In past years the Braves have sprinted away from the field in the second half. Not this season. They are 9-11 since the All-Star break and have lost seven games in the standings to the Mets.
"The postseason isn't a sure thing this time around," pitcher Tom Glavine said. "I don't think we're panicked about it, but because of the injuries, I think there's a little bit of doubt. We're kind of waiting to get on a roll and not sure we're going to do it."
This team hasn't been in a pennant race since 1994 and there aren't many players still around who were here five years ago. So, while the Braves are a veteran club, that doesn't necessarily translate to a team accustomed to pennant pressure. How well they handle it over the next two months will determine their October future.
"Certainly no one is going up the plate with both hands wrapped around their throat," third baseman Chipper Jones said. "If there are guys feeling that kind of pressure they're in the wrong business and with the wrong team."
During their second-half slide the Braves have forgotten the fundamentals that allowed them to build a five-game lead at the break. The little things like hitting behind runners, getting bunts down and driving in runners with clutch hits. Brian Jordan said, "Everybody is trying to win the game with one swing," following Wednesday night's 3-2 loss and he's right. Losing makes players feel they have to do more than they're capable of, an attitude Glavine is warning his teammates to drop.
"You've got to play every game like it's a normal game," he said. "You don't win pennant races by making spectacular plays, you win pennant races by making the plays you're supposed to make. Just do what you're supposed to do. I can't go out there and try and throw a no-hitter and a guy who's a .240 hitter can't try and hit .300 with 30 homers. You start pressing, you take yourself out of your game and that's when you start making mistakes."
Shortstop Jose Hernandez was back in the lineup Thursday night, but not at leadoff.
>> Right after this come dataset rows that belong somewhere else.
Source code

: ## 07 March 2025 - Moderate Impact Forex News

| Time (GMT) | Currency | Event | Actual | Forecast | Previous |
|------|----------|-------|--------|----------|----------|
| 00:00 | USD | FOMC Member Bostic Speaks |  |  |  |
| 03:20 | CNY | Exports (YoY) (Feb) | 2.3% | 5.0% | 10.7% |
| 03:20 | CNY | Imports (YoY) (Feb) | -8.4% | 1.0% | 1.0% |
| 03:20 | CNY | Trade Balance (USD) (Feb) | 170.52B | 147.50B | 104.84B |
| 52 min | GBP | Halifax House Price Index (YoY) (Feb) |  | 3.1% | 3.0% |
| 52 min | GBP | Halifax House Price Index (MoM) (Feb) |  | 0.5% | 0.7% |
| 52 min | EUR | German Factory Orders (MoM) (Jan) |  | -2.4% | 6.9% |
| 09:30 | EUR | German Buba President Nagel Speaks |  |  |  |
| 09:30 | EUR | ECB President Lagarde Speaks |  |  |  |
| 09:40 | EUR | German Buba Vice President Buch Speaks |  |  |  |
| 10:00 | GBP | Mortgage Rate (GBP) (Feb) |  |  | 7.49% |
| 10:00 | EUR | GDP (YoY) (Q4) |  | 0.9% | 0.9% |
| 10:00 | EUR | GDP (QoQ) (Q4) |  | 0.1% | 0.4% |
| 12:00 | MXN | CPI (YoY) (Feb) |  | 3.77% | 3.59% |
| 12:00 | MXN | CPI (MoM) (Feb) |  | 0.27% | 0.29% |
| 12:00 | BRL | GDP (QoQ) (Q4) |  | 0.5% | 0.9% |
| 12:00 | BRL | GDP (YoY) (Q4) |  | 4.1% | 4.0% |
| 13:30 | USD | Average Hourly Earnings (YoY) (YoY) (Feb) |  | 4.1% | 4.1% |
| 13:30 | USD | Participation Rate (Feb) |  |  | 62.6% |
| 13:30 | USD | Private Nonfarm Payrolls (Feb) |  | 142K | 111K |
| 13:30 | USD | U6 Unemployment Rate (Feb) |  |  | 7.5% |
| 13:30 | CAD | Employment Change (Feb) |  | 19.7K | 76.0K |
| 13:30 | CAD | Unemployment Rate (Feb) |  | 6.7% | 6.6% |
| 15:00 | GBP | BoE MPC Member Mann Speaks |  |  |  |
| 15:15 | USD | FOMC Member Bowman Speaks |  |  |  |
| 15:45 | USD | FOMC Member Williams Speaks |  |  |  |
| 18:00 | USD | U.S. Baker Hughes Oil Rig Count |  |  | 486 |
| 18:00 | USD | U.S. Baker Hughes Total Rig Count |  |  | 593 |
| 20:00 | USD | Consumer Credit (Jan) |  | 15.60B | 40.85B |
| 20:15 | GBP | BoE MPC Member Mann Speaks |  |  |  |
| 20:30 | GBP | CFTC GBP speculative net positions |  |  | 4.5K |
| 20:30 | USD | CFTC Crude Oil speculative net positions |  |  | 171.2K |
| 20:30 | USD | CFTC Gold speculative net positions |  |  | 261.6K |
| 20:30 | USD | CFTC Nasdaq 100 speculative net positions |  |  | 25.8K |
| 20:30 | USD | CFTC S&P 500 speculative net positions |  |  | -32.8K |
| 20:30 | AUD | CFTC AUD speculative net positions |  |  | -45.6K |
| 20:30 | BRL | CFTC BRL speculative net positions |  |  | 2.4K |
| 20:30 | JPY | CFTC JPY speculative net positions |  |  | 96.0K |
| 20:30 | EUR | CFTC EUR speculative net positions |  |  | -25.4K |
That experiment died a quick death after his six-out (two strikeouts, two double plays) performance in Wednesday's loss, his first game since a three-hit, five-RBI game with the Cubs last Saturday.
Hernandez said he wasn't pressing because it was his debut with the Braves, but manager Bobby Cox said he watched his first at-bat on TV and thought Hernandez's bat looked "like it weighed eight pounds."
"I wasn't even thinking about that," Hernandez said. "I was thinking it's another game. I hit the ball pretty good, but had no luck, right at people. I hope tonight everything changes."
GOOD FIELD, NO BAT:
Bret Boone has struggledat the plate for the last two months and won't match last season's 24 homers and 95 RBI. His defense has remained steady, however, despite Wednesday's throwing error that led to a pair of unearned runs. He's been charged with six errors, three less than last year's total, and the fewest among Atlanta's regular infielders.
ROCKER ON ROLL:
Closer John Rocker is riding a shutout streak of 10 2/3 innings with 15 strikeouts, but has made just one appearance since July 25. He remains tied for sixth in the league with 21 saves, but he's had only six save opportunities since July 1.